Such drilling comes with the real risk of catastrophic accident. A spill of the magnitude of 2010’s Deepwater Horizon in the Arctic Ocean would devastate sensitive ocean ecosystems and the communities that depend on them and cost Shell tens of billions of dollars. Ice, weather, darkness, and the lack of infrastructure in the remote and dangerous Arctic would make clean up especially difficult. Shell knows these risks well. Its last efforts to drill in the Arctic Ocean resulted in a series of mishaps, culminating in the grounding of its drill rig, the Kulluk. And yet Shell has provided its investors only boilerplate generalities about the potential for future accidents and insufficient plans for response.
Shell has also failed to address successful court challenges brought by Alaska Native entities, local government bodies, and conservation organizations that have identified serious problems with the government’s analysis of the potential impacts of Arctic Ocean leasing and drilling. In a letter to the Department of the Interior, the company calls these cases justification to have its leases extended.
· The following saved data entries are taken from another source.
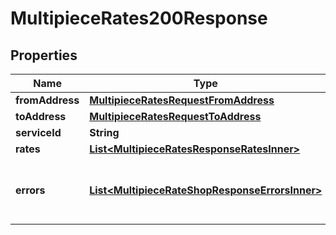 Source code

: 

# MultipieceRates200Response


## Properties

| Name | Type | Description | Notes |
|------------ | ------------- | ------------- | -------------|
|**fromAddress** | [**MultipieceRatesRequestFromAddress**](MultipieceRatesRequestFromAddress.md) |  |  [optional] |
|**toAddress** | [**MultipieceRatesRequestToAddress**](MultipieceRatesRequestToAddress.md) |  |  [optional] |
|**serviceId** | **String** | description |  [optional] |
|**rates** | [**List&lt;MultipieceRatesResponseRatesInner&gt;**](MultipieceRatesResponseRatesInner.md) | description |  [optional] |
|**errors** | [**List&lt;MultipieceRateShopResponseErrorsInner&gt;**](MultipieceRateShopResponseErrorsInner.md) | It display any error while getting rates |  [optional] |



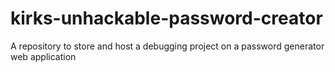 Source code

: # kirks-unhackable-password-creator
A repository to store and host a debugging project on a password generator web application
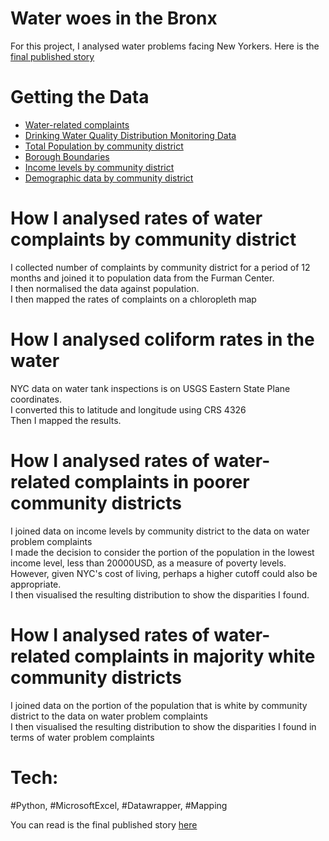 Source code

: # Water woes in the Bronx
For this project, I analysed water problems facing New Yorkers. Here is the [final published story](https://rentwirenyc.substack.com/p/water-woes-in-the-bronx)


# Getting the Data

* [Water-related complaints](https://data.cityofnewyork.us/Social-Services/311-Service-Requests-from-2010-to-Present/erm2-nwe9/data)
* [Drinking Water Quality Distribution Monitoring Data](https://data.cityofnewyork.us/Environment/Drinking-Water-Quality-Distribution-Monitoring-Dat/bkwf-xfky)
* [Total Population by community district](https://furmancenter.org/neighborhoods/)
* [Borough Boundaries](https://data.cityofnewyork.us/City-Government/Borough-Boundaries/tqmj-j8zm)
* [Income levels by community district](https://furmancenter.org/neighborhoods/)
* [Demographic data by community district](https://furmancenter.org/neighborhoods/)


# How I analysed rates of water complaints by community district
I collected number of complaints by community district for a period of 12 months and joined it to population data from the Furman Center. <br>
I then normalised the data against population. <br/>
I then mapped the rates of complaints on a chloropleth map

# How I analysed coliform rates in the water
NYC data on water tank inspections is on USGS Eastern State Plane coordinates.<br/>
I converted this to latitude and longitude using CRS 4326 <br/>
Then I mapped the results. 

# How I analysed rates of water-related complaints in poorer community districts
I joined data on income levels by community district to the data on water problem complaints <br/>
I made the decision to consider the portion of the population in the lowest income level, less than 20000USD, as a measure of poverty levels. However, given NYC's cost of living, perhaps a higher cutoff could also be appropriate. <br/>
I then visualised the resulting distribution to show the disparities I found. <br/>

# How I analysed rates of water-related complaints in majority white community districts
I joined data on the portion of the population that is white by community district to the data on water problem complaints <br/>
I then visualised the resulting distribution to show the disparities I found in terms of water problem complaints <br/>


# Tech:
#Python, #MicrosoftExcel, #Datawrapper, #Mapping

You can read is the final published story [here](https://rentwirenyc.substack.com/p/water-woes-in-the-bronx)
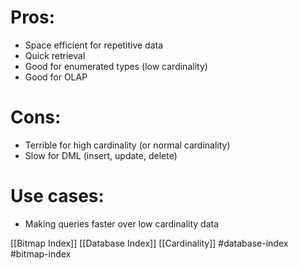 # Pros:
- Space efficient for repetitive data
- Quick retrieval
- Good for enumerated types (low cardinality)
- Good for OLAP

# Cons:
- Terrible for high cardinality (or normal cardinality)
- Slow for DML (insert, update, delete)

# Use cases:
- Making queries faster over low cardinality data

[[Bitmap Index]]
[[Database Index]]
[[Cardinality]]
#database-index 
#bitmap-index  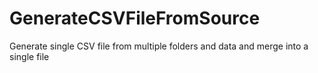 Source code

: # GenerateCSVFileFromSource
Generate single CSV file from multiple folders and data and merge into a single file
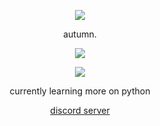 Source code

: <p align="center">  
<img src="https://media.discordapp.net/attachments/813341662545313832/813343404507267092/pokemon_pixel.gif">
</p>
<p align="center">
    autumn.
<p align="center">  
<img src="https://komarev.com/ghpvc/?username=autumn1337&color=blueviolet">
</p>
    <p align="center">
  <img src="https://discord.c99.nl/widget/theme-4/976322620754632724.png"/>
</p>
<p align="center">
currently learning more on python
<p align="center">
    <a href="https://discord.gg/vHFNnKZvfN">discord server</a>

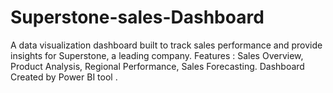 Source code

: # Superstone-sales-Dashboard
A data visualization dashboard built to track sales performance and provide insights for Superstone, a leading company. Features : Sales  Overview, Product Analysis, Regional Performance, Sales Forecasting. Dashboard Created by  Power BI tool .
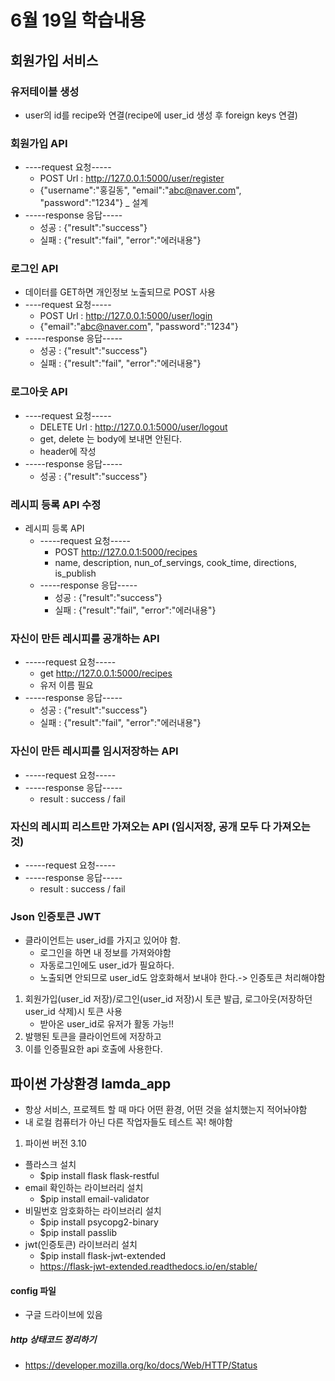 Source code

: # 6월 19일 학습내용

## 회원가입 서비스
### 유저테이블 생성
- user의 id를 recipe와 연결(recipe에 user_id 생성 후 foreign keys 연결)
### 회원가입 API
- ----request 요청-----
  - POST Url : http://127.0.0.1:5000/user/register
  - {"username":"홍길동", "email":"abc@naver.com", "password":"1234"} _ 설계
- -----response 응답----- 
  - 성공 : {"result":"success"}
  - 실패 : {"result":"fail", "error":"에러내용"}

### 로그인 API
- 데이터를 GET하면 개인정보 노출되므로 POST 사용
- ----request 요청-----
  - POST Url : http://127.0.0.1:5000/user/login
  - {"email":"abc@naver.com",
    "password":"1234"}
- -----response 응답----- 
  - 성공 : {"result":"success"}
  - 실패 : {"result":"fail", "error":"에러내용"}

### 로그아웃 API
- ----request 요청-----
  - DELETE Url : http://127.0.0.1:5000/user/logout
  - get, delete 는 body에 보내면 안된다.
  - header에 작성
- -----response 응답----- 
  - 성공 : {"result":"success"}

### 레시피 등록 API 수정
  - 레시피 등록 API
    - -----request 요청-----
      - POST http://127.0.0.1:5000/recipes
      - name, description, nun_of_servings, cook_time, directions, is_publish
    - -----response 응답-----
      - 성공 : {"result":"success"}
      - 실패 : {"result":"fail", "error":"에러내용"}

### 자신이 만든 레시피를 공개하는 API
  - -----request 요청-----
    - get http://127.0.0.1:5000/recipes
    - 유저 이름 필요
  - -----response 응답-----
    - 성공 : {"result":"success"}
    - 실패 : {"result":"fail", "error":"에러내용"}

### 자신이 만든 레시피를 임시저장하는 API
  - -----request 요청-----
  - -----response 응답-----
      - result : success / fail

### 자신의 레시피 리스트만 가져오는 API (임시저장, 공개 모두 다 가져오는 것)
  - -----request 요청-----
  - -----response 응답-----
      - result : success / fail

### Json 인증토큰 JWT
- 클라이언트는 user_id를 가지고 있어야 함.
  - 로그인을 하면 내 정보를 가져와야함
  - 자동로그인에도 user_id가 필요하다.
  - 노출되면 안되므로 user_id도 암호화해서 보내야 한다.-> 인증토큰 처리해야함
1. 회원가입(user_id 저장)/로그인(user_id 저장)시 토큰 발급, 로그아웃(저장하던 user_id 삭제)시 토큰 사용
   - 받아온 user_id로 유저가 활동 가능!!
2. 발행된 토큰을 클라이언트에 저장하고
3. 이를 인증필요한 api 호출에 사용한다.


## 파이썬 가상환경 lamda_app 
- 항상 서비스, 프로젝트 할 때 마다 어떤 환경, 어떤 것을 설치했는지 적어놔야함
- 내 로컬 컴퓨터가 아닌 다른 작업자들도 테스트 꼭! 해야함

1. 파이썬 버전 3.10
- 플라스크 설치
  - $pip install flask flask-restful
- email 확인하는 라이브러리 설치
  - $pip install email-validator
- 비밀번호 암호화하는 라이브러리 설치
  - $pip install psycopg2-binary
  - $pip install passlib
- jwt(인증토큰) 라이브러리 설치
  - $pip install flask-jwt-extended
  - https://flask-jwt-extended.readthedocs.io/en/stable/


#### config 파일
- 구글 드라이브에 있음


##### http 상태코드 정리하기
- https://developer.mozilla.org/ko/docs/Web/HTTP/Status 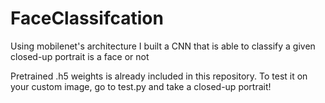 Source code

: # FaceClassifcation
Using mobilenet's architecture I built a CNN that is able to classify a given closed-up portrait is a face or not

Pretrained .h5 weights is already included in this repository. To test it on your custom image, go to test.py and take a closed-up portrait!
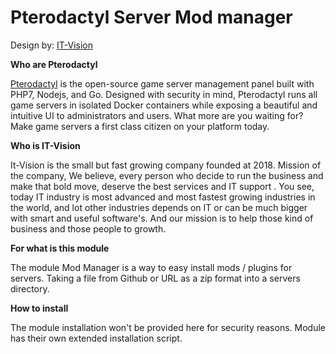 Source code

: # Pterodactyl Server Mod manager
Design by: [IT-Vision](https://www.it-vision.io)

**Who are Pterodactyl**

[Pterodactyl](http://pterodactyl.io) is the open-source game server management panel built with PHP7, Nodejs, and Go. Designed with security in mind, Pterodactyl runs all game servers in isolated Docker containers while exposing a beautiful and intuitive UI to administrators and users. What more are you waiting for? Make game servers a first class citizen on your platform today.

**Who is IT-Vision**

It-Vision is the small but fast growing company founded at 2018. Mission of the company, We believe, every person who decide to run the business and make that bold move, deserve the best services and IT support .  You see, today IT industry is most advanced and most fastest growing industries in the world, and lot other industries depends on IT or can be much bigger with smart and useful software's. And our mission is to help those kind of business and those people to growth.

**For what is this module**

The module Mod Manager is a way to easy install mods / plugins for servers. Taking a file from Github or URL as a zip format into a servers directory.

**How to install**

The module installation won't be provided here for security reasons. Module has their own extended installation script.

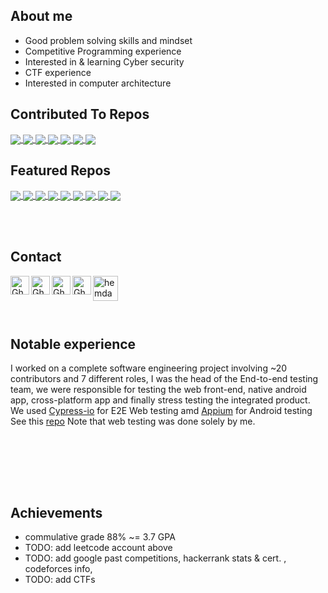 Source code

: ## About me
- Good problem solving skills and mindset
- Competitive Programming experience
- Interested in & learning Cyber security
- CTF experience
- Interested in computer architecture

<!--  
[![trophy](https://github-profile-trophy.vercel.app/?username=ghiathajam&theme=onedark)](https://github.com/ryo-ma/github-profile-trophy)
-->

<!--
[![GitHub Streak](https://github-readme-streak-stats.herokuapp.com?user=GhiathAJam&theme=dark&date_format=j%20M%5B%20Y%5D)](https://git.io/streak-stats)
-->

## Contributed To Repos
<a href="https://github.com/SE-Project-CMP-Tumbler/SE-Project-CMP-Testing">
  <img align="center" src="https://github-readme-stats.vercel.app/api/pin/?username=SE-Project-CMP-Tumbler&repo=SE-Project-CMP-Testing&theme=dark" />
</a>
<a href="https://github.com/Muhammad-saad-2000/Search-Engine">
  <img align="center" src="https://github-readme-stats.vercel.app/api/pin/?username=Muhammad-saad-2000&repo=Search-Engine&theme=dark" />
</a>
<a href="https://github.com/mostafa-elgendy22/Restaurant-Simulation">
  <img align="center" src="https://github-readme-stats.vercel.app/api/pin/?username=mostafa-elgendy22&repo=Restaurant-Simulation&theme=dark" />
</a>
<a href="https://github.com/Ahmed-walid/WGSA">
  <img align="center" src="https://github-readme-stats.vercel.app/api/pin/?username=Ahmed-walid&repo=WGSA&theme=dark" />
</a>
<a href="https://github.com/We2Am-BaSsem/Home-Automation-System">
  <img align="center" src="https://github-readme-stats.vercel.app/api/pin/?username=We2Am-BaSsem&repo=Home-Automation-System&theme=dark" />
</a>
<a href="https://github.com/mostafa-elgendy22/Crazy-Taxi">
  <img align="center" src="https://github-readme-stats.vercel.app/api/pin/?username=mostafa-elgendy22&repo=Crazy-Taxi&theme=dark" />
</a>
 <a href="https://github.com/mostafa-elgendy22/Glassifier">
  <img align="center" src="https://github-readme-stats.vercel.app/api/pin/?username=mostafa-elgendy22&repo=Glassifier&theme=dark" />
</a>
 <!--
 <a href="https://github.com/mostafa-elgendy22/Restaurant-Simulation">
  <img align="center" src="https://github-readme-stats.vercel.app/api/pin/?username=mostafa-elgendy22&repo=Restaurant-Simulation&theme=dark" />
</a>
 -->
 
<br />
 
## Featured Repos
<a href="https://github.com/GhiathAjam/MIPS-Pipeline-Processor">
  <img align="center" src="https://github-readme-stats.vercel.app/api/pin/?username=GhiathAjam&repo=MIPS-Pipeline-Processor&theme=dark" />
</a>
<a href="https://github.com/GhiathAjam/Snake-Fight-X86-2P-Game">
  <img align="center" src="https://github-readme-stats.vercel.app/api/pin/?username=GhiathAjam&repo=Snake-Fight-X86-2P-Game&theme=dark" />
</a>
<a href="https://github.com/GhiathAjam/License-Plate-Recognition">
  <img align="center" src="https://github-readme-stats.vercel.app/api/pin/?username=GhiathAjam&repo=License-Plate-Recognition&theme=dark" />
</a>
<a href="https://github.com/GhiathAjam/Operating-System-Scheduler">
  <img align="center" src="https://github-readme-stats.vercel.app/api/pin/?username=GhiathAjam&repo=Operating-System-Scheduler&theme=dark" />
</a>
<a href="https://github.com/GhiathAjam/Regular_PDE_Python">
  <img align="center" src="https://github-readme-stats.vercel.app/api/pin/?username=GhiathAjam&repo=Regular_PDE_Python&theme=dark" />
</a>
<a href="https://github.com/GhiathAjam/Snake_nd_Ladders">
  <img align="center" src="https://github-readme-stats.vercel.app/api/pin/?username=GhiathAjam&repo=Snake_nd_Ladders&theme=dark" />
</a>
<a href="https://github.com/GhiathAjam/AC_Circuit_Solver">
  <img align="center" src="https://github-readme-stats.vercel.app/api/pin/?username=GhiathAjam&repo=AC_Circuit_Solver&theme=dark" />
</a>
<a href="https://github.com/GhiathAjam/SPI_Interface">
  <img align="center" src="https://github-readme-stats.vercel.app/api/pin/?username=GhiathAjam&repo=SPI_Interface&theme=dark" />
</a>  
<a href="https://github.com/GhiathAjam/micromouse">
  <img align="center" src="https://github-readme-stats.vercel.app/api/pin/?username=GhiathAjam&repo=micromouse&theme=dark" />
</a>

<!--  
<a href="https://github.com/GhiathAjam/Snake-Fight-X86-2P-Game">
  <img align="center" src="https://github-readme-stats.vercel.app/api/pin/?username=GhiathAjam&repo=Snake-Fight-X86-2P-Game" />
</a>
-->

<br /> <br />
## Contact
<a href="https://www.linkedin.com/in/ghieath">
  <img align="left" alt="Gheiath's LinkdeIN" width="30px" src="https://cdn-icons-png.flaticon.com/512/174/174857.png" draggable="false" />
</a>
  
<a href="https://github.com/GhiathAjam" target="_blank">
  <img align="left" alt="Gheiath's github" width="30px" src="https://cdn-icons-png.flaticon.com/512/733/733609.png" />
</a>

<a href="https://www.hackerrank.com/ghiath_ajam01?hr_r=1" target="blank">
  <img align="left" alt="Gheiath's hackerrank" width="30px" src="https://assets.brandfolder.com/y9ol94wb/v/331198/view@2x.png?v=1591971279" draggable="false" />
</a>

<a href="mailto:ajamghiath@gmail.com" target="blank">
  <img align="left" alt="Gheiath's gmail" width="30px" src="https://cdn-icons-png.flaticon.com/512/281/281769.png" draggable="false" />
</a>

<a href="https://codeforces.com/profile/Ghieath" target="blank">
  <img align="left" alt="hemdan's codeforces" width="40px" src="https://raw.githubusercontent.com/rahuldkjain/github-profile-readme-generator/master/src/images/icons/Social/codeforces.svg" draggable="false" />
</a>

<br /> <br />
<br /> <br />
## Notable experience
I worked on a complete software engineering project involving ~20 contributors and 7 different roles, I was the head of the End-to-end testing team, we were responsible for testing the web front-end, native android app, cross-platform app and finally stress testing the integrated product. <br />
We used [Cypress-io](https://www.cypress.io/) for E2E Web testing amd [Appium](https://appium.io/) for Android testing <br />
See this [repo](https://github.com/SE-Project-CMP-Tumbler/SE-Project-CMP-Testing) Note that web testing was done solely by me.

<br /> <br />

<br /> <br />
## Achievements
- commulative grade 88% ~= 3.7 GPA
- TODO: add leetcode account above
- TODO: add google past competitions, hackerrank stats & cert. , codeforces info, 
- TODO: add CTFs
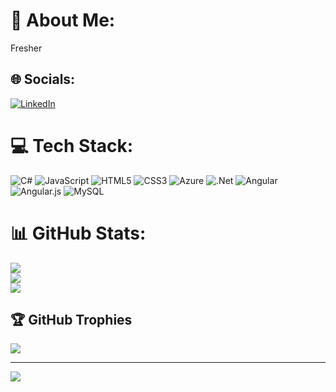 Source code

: # 💫 About Me:
Fresher


## 🌐 Socials:
[![LinkedIn](https://img.shields.io/badge/LinkedIn-%230077B5.svg?logo=linkedin&logoColor=white)](https:https://www.linkedin.com/in/sudeep-m-n-27a9a61aa?lipi=urn%3Ali%3Apage%3Ad_flagship3_profile_view_base_contact_details%3Bop2Uj%2B7nTceq%2FHt8Rv6sVw%3D%3D) 

# 💻 Tech Stack:
![C#](https://img.shields.io/badge/c%23-%23239120.svg?style=for-the-badge&logo=csharp&logoColor=white) ![JavaScript](https://img.shields.io/badge/javascript-%23323330.svg?style=for-the-badge&logo=javascript&logoColor=%23F7DF1E) ![HTML5](https://img.shields.io/badge/html5-%23E34F26.svg?style=for-the-badge&logo=html5&logoColor=white) ![CSS3](https://img.shields.io/badge/css3-%231572B6.svg?style=for-the-badge&logo=css3&logoColor=white) ![Azure](https://img.shields.io/badge/azure-%230072C6.svg?style=for-the-badge&logo=microsoftazure&logoColor=white) ![.Net](https://img.shields.io/badge/.NET-5C2D91?style=for-the-badge&logo=.net&logoColor=white) ![Angular](https://img.shields.io/badge/angular-%23DD0031.svg?style=for-the-badge&logo=angular&logoColor=white) ![Angular.js](https://img.shields.io/badge/angular.js-%23E23237.svg?style=for-the-badge&logo=angularjs&logoColor=white) ![MySQL](https://img.shields.io/badge/mysql-4479A1.svg?style=for-the-badge&logo=mysql&logoColor=white)
# 📊 GitHub Stats:
![](https://github-readme-stats.vercel.app/api?username=SudeepMN&theme=vue-dark&hide_border=false&include_all_commits=true&count_private=false)<br/>
![](https://github-readme-streak-stats.herokuapp.com/?user=SudeepMN&theme=vue-dark&hide_border=false)<br/>
![](https://github-readme-stats.vercel.app/api/top-langs/?username=SudeepMN&theme=vue-dark&hide_border=false&include_all_commits=true&count_private=false&layout=compact)

## 🏆 GitHub Trophies
![](https://github-profile-trophy.vercel.app/?username=SudeepMN&theme=radical&no-frame=false&no-bg=true&margin-w=4)

---
[![](https://visitcount.itsvg.in/api?id=SudeepMN&icon=0&color=0)](https://visitcount.itsvg.in)

<!-- Proudly created with GPRM ( https://gprm.itsvg.in ) -->
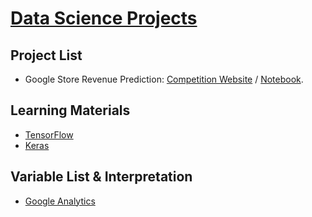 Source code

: # [Data Science Projects](http://qiyana.space/Data-Science-Projects/)

## Project List

* Google Store Revenue Prediction: [Competition Website](https://www.kaggle.com/c/ga-customer-revenue-prediction/data) / [Notebook](www.baidu.com).



## Learning Materials

* [TensorFlow](https://www.tensorflow.org/)
* [Keras](https://keras.io/)


## Variable List & Interpretation

* [Google Analytics](https://support.google.com/analytics/answer/3437719?hl=en)
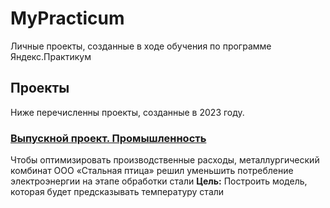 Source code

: # MyPracticum
Личные проекты, созданные в ходе обучения по программе Яндекс.Практикум

## Проекты
Ниже перечисленны проекты, созданные в 2023 году.

### [Выпускной проект. Промышленность](https://github.com/Sar-Veter/MyPracticum/tree/84a1e5a9f991292f82fcc3c356d1c7d720b9ec03/1-final-project)
Чтобы оптимизировать производственные расходы, металлургический комбинат ООО «Стальная птица» решил уменьшить потребление электроэнергии на этапе обработки стали
**Цель:**
Построить модель, которая будет предсказывать температуру стали

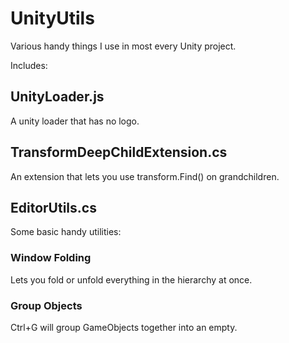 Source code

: # UnityUtils
Various handy things I use in most every Unity project.

Includes: 

## UnityLoader.js
A unity loader that has no logo. 

## TransformDeepChildExtension.cs
An extension that lets you use transform.Find() on grandchildren.

## EditorUtils.cs
Some basic handy utilities:
### Window Folding
Lets you fold or unfold everything in the hierarchy at once.
### Group Objects
Ctrl+G will group GameObjects together into an empty.
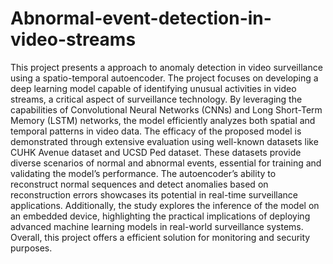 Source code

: # Abnormal-event-detection-in-video-streams

This project presents a approach to anomaly detection in video surveillance using a spatio-temporal autoencoder. The project focuses on developing a deep learning model capable of identifying unusual activities in video streams, a critical aspect of surveillance technology. By leveraging the capabilities of Convolutional Neural Networks (CNNs) and Long Short-Term Memory (LSTM) networks, the model efficiently analyzes both spatial and temporal patterns in video data. The efficacy of the proposed model is demonstrated through extensive evaluation using well-known datasets like CUHK Avenue dataset and UCSD Ped dataset. These datasets provide diverse scenarios of normal and abnormal events, essential for training and validating the model’s performance. The autoencoder’s ability to reconstruct
normal sequences and detect anomalies based on reconstruction errors showcases its potential in real-time surveillance applications. Additionally, the study explores the inference of the model on an embedded device, highlighting the practical implications of deploying advanced machine learning models in real-world surveillance systems. Overall, this project offers a efficient solution for monitoring and security purposes.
Investors deserve the full story.
Fair and full disclosure of risks is an important part of good decisions about ocean resources, and the law requires companies like Shell to do their part. With better information, including proper corporate disclosures, shareholders, government agencies and the public might insist that Shell wait rather than rush ahead. A formal investigation by the SEC is a step toward fostering a more fully informed debate and consideration about whether and under what conditions resource extraction could occur in the U.S. Arctic Ocean. Oceana asks the SEC to take action and investigate Shell.